Harry revealed he smoked cannabis and drank alcohol early on in the book, before later saying he was offered a line of cocaine while on a hunting trip.
He also confessed to taking ketamine and magic mushrooms, and ended up hallucinating that a bin was talking to him.
‘Beside the toilet was a round silver bin, the kind with a foot pedal to open the lid. I stared at the bin. It stared back. Then it became… a head.
‘I stepped on the pedal, and the head opened its mouth. A huge open grin.
‘I laughed, turned away, took a p***. Now the loo became a head too. The bowl was its gaping maw, the hinges of the seat were its piercing silver eyes. It said, “Aaah”.’
He also described smoking cigarettes and cannabis and drinking at the Windsor Castle golf course while he was a student at Eton.
The Duke of Sussex wrote that he smoked marijuana while he and his family were staying at US actor Tyler Perry’s house in Los Angeles in 2020, after they left Canada.
He wrote: ‘Late at night, with everyone asleep, I’d walk the house, checking the doors and windows. Then I’d sit on the balcony or the edge of the garden and roll a joint.

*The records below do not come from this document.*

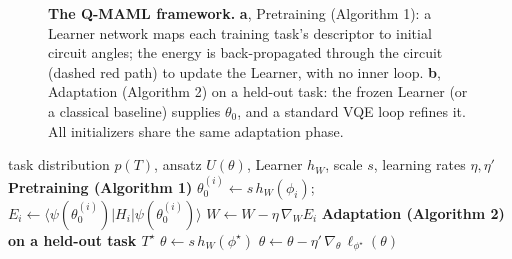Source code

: \documentclass[pdflatex,sn-mathphys-num]{sn-jnl}
\begin{document}
\begin{figure}[!htb]
{}

\caption{\textbf{The Q-MAML framework.} \textbf{a}, Pretraining (Algorithm 1): a Learner network maps each training task's descriptor to initial circuit angles; the energy is back-propagated through the circuit (dashed red path) to update the Learner, with no inner loop. \textbf{b}, Adaptation (Algorithm 2) on a held-out task: the frozen Learner (or a classical baseline) supplies $\theta_0$, and a standard VQE loop refines it. All initializers share the same adaptation phase.}
\label{fig:framework}
\end{figure}

\begin{algorithm}[t]
\caption{Q-MAML pretraining and adaptation}\label{alg:qmaml}
\begin{algorithmic}[1]
\Require task distribution $p(T)$, ansatz $U(\theta)$, Learner $h_W$, scale $s$, learning rates $\eta,\eta'$
\Statex \textbf{Pretraining (Algorithm 1)}
    \State $\theta_0^{(i)}\gets s\,h_W(\phi_i)$; \quad $E_i\gets\langle\psi(\theta_0^{(i)})|H_i|\psi(\theta_0^{(i)})\rangle$
    \State $W\gets W-\eta\,\nabla_W E_i$ 
  \EndFor
\EndFor
\Statex \textbf{Adaptation (Algorithm 2) on a held-out task $T^\star$}
\State $\theta\gets s\,h_{W}(\phi^\star)$
 $\theta\gets\theta-\eta'\,\nabla_\theta\,\ell_{\phi^\star}(\theta)$ \EndFor
\end{algorithmic}
\end{algorithm}
\end{document}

‘The house looked down onto a valley, across a hillside thick with frogs. I’d listen to their late-night song, smell the scented air.’
Cannabis was made legal in California for recreational use in 2016.
Harry credited the use of psychedelic drugs with helping him deal with the ‘grief’ and ‘trauma’ he felt after the death of his mother, Princess Diana.
He said using psychedelics when he got older ‘cleared away the idea’ that he needed to be sad to prove he ‘missed’ his mother.